** Opening Supplied data block **
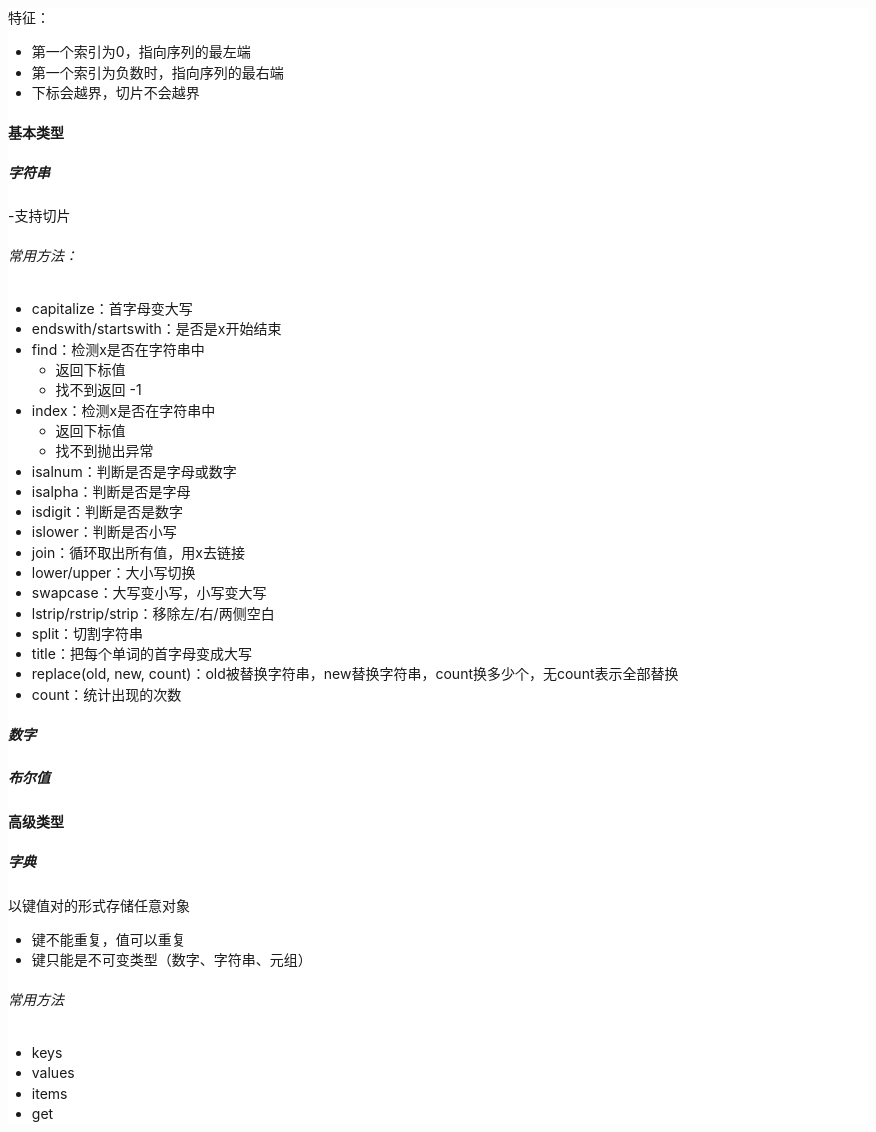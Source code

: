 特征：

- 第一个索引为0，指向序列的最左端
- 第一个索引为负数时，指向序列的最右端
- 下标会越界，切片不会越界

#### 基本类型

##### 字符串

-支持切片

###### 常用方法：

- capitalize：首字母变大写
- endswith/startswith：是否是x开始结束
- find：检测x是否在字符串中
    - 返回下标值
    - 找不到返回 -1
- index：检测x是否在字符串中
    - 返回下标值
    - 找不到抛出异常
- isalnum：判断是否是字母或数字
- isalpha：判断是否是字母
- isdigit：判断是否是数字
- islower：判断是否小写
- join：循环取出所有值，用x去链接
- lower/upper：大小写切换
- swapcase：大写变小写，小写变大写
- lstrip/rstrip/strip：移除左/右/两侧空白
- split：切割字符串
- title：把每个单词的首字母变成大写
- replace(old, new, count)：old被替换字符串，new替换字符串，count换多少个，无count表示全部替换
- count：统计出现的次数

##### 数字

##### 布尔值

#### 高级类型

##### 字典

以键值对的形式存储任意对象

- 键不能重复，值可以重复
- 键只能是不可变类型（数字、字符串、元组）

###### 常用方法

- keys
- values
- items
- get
** Closing Supplied data block **
§ Exercise details
Exactly the lines from the one containing "- title：把每个单词的首字母变成大写" through the last line of the records are to be transcribed, both endpoints included.

§ Final answer
- title：把每个单词的首字母变成大写
- replace(old, new, count)：old被替换字符串，new替换字符串，count换多少个，无count表示全部替换
- count：统计出现的次数

##### 数字

##### 布尔值

#### 高级类型

##### 字典

以键值对的形式存储任意对象

- 键不能重复，值可以重复
- 键只能是不可变类型（数字、字符串、元组）

###### 常用方法

- keys
- values
- items
- get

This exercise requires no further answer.